Cracovia trzy minuty później mogła wyrównać, ale odrobiny szczęścia i precyzji zabrakło Jakubowi Bukowski. "Bukoś" zdecydował się na strzał z niemal zerowego kąta, ale krążek nie znalazł drogi do siatki.
Podopieczni Nika Zupančiča jeszcze przed przerwą podwyższyli prowadzenie po bardzo składnej akcji. Carl Ackered zagrał do Antona Holma, a ten wypatrzył pozostawionego bez opieki Sama Marklunda. Szwedzki skrzydłowy wymanewrował krakowskiego golkipera i posłał gumę w samo okienko.
Dwubramkowa zaliczka dała biało-niebieskim spory komfort gry. Mistrzowie Polski dobrze radzili sobie w forecheckingu, a także byli solidnie zorganizowani w obronie, przez co nie pozwalali rywalom stworzyć zbyt wiele szans.
Losy spotkania rozstrzygnęły się już w 26. minucie. Oświęcimianie kolejny raz sprawnie wymienili krążek, a Henry Karjalainen nie zmarnował dobrego dogrania Erika Ahopelto.
Trzeba przyznać, że prowadzenie Unii mogło być jeszcze wyższe, ale dobrych okazji nie wykorzystali Holm, Marklund i Karalainen.
Później goli już nie oglądaliśmy. "Pasy" swoje najlepsze momenty miały pod koniec drugiej odsłony, ale nie zdołały ich wykorzystać. Z kolei w trzeciej odsłonie nie udało im się zrobić użytku z okresu gry w przewadze.

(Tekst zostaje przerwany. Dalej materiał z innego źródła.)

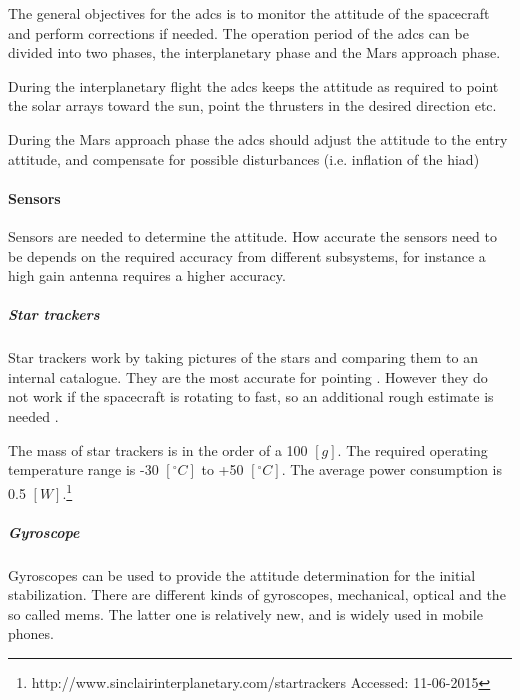 The general objectives for the \gls{adcs} is to monitor the attitude of the spacecraft and perform corrections if needed. The operation period of the \gls{adcs} can be divided into two phases, the interplanetary phase and the Mars approach phase.

During the interplanetary flight the \gls{adcs} keeps the attitude as required to point the solar arrays toward the sun, point the thrusters in the desired direction etc.

During the Mars approach phase the \gls{adcs} should adjust the attitude to the entry attitude, and compensate for possible disturbances (i.e. inflation of the \gls{hiad})



\paragraph{Sensors} Sensors are needed to determine the attitude. How accurate the sensors need to be depends on the required accuracy from different subsystems, for instance a high gain antenna requires a higher accuracy. 

\subparagraph{Star trackers}
Star trackers work by taking pictures of the stars and comparing them to an internal catalogue. They are the most accurate for pointing \cite{CarlChristianLiebe1995}. However they do not work if the spacecraft is rotating to fast, so an additional rough estimate is needed \cite[p. 584]{Wertz2011}. 

The mass of star trackers is in the order of a 100 $\left[g\right]$. The required operating temperature range is -30 $\left[^\circ C\right]$ to +50 $\left[^\circ C\right]$. The average power consumption is 0.5 $\left[W\right]$.\footnote{\label{ftn:star_tracker}http://www.sinclairinterplanetary.com/startrackers Accessed: 11-06-2015}

\subparagraph{Gyroscope}
                        
Gyroscopes can be used to provide the attitude determination for the initial stabilization. There are different kinds of gyroscopes, mechanical, optical and the so called \gls{mems}. The latter one is relatively new, and is widely used in mobile phones.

Re-Plast Unia Oświęcim - Comarch Cracovia 3:0 (2:0, 1:0, 0:0)
1:0 Łukasz Krzemień - Hampus Olsson, Krystian Dziubiński (11:46),
2:0 Sam Marklund - Anton Holm, Carl Ackered (17:50),
3:0 Henry Karjalainen - Erik Ahopelto, Jere Vertanen (25:37).
Sędziowali: Paweł Breske, Wojciech Czech (główni) - Dariusz Pobożniak, Dawid Kubiszewski (liniowi).
Minuty karne: 2-4.
Strzały: 31-22.
Widzów: 2135.
Unia: L. Lundin - P. Bezuška, R. Diukow; Ł. Krzemień, K. Dziubiński, H. Olsson - J. Vertanen, J. Uimonen (2); E. Ahopelto, V. Heikkinen, H. Karjalainen - A. Söderberg, C. Ackered; A. Holm, D. Olsson Trkulja, S. Marklund - K. Prokopiak, M. Noworyta; J. Łoza, R. Galant, A. Prusak.
Trener: Nik Zupančič
Cracovia: A. D'Orio - A. Brandhammar, O. Jaśkiewicz (2); S. Brynkus, O. Olsson, H. Johansson - M. Kruczek, A. Younan; J. Lundgren, T. Wahlgren, D. Kapica - J. Wanacki, S. Bieniek; J. Bukowski (2), D. Jarosz, S. Marzec - J. Kamienieu, M. Jaracz; K. Mocarski, K. Sterbenz, M. Bezwiński.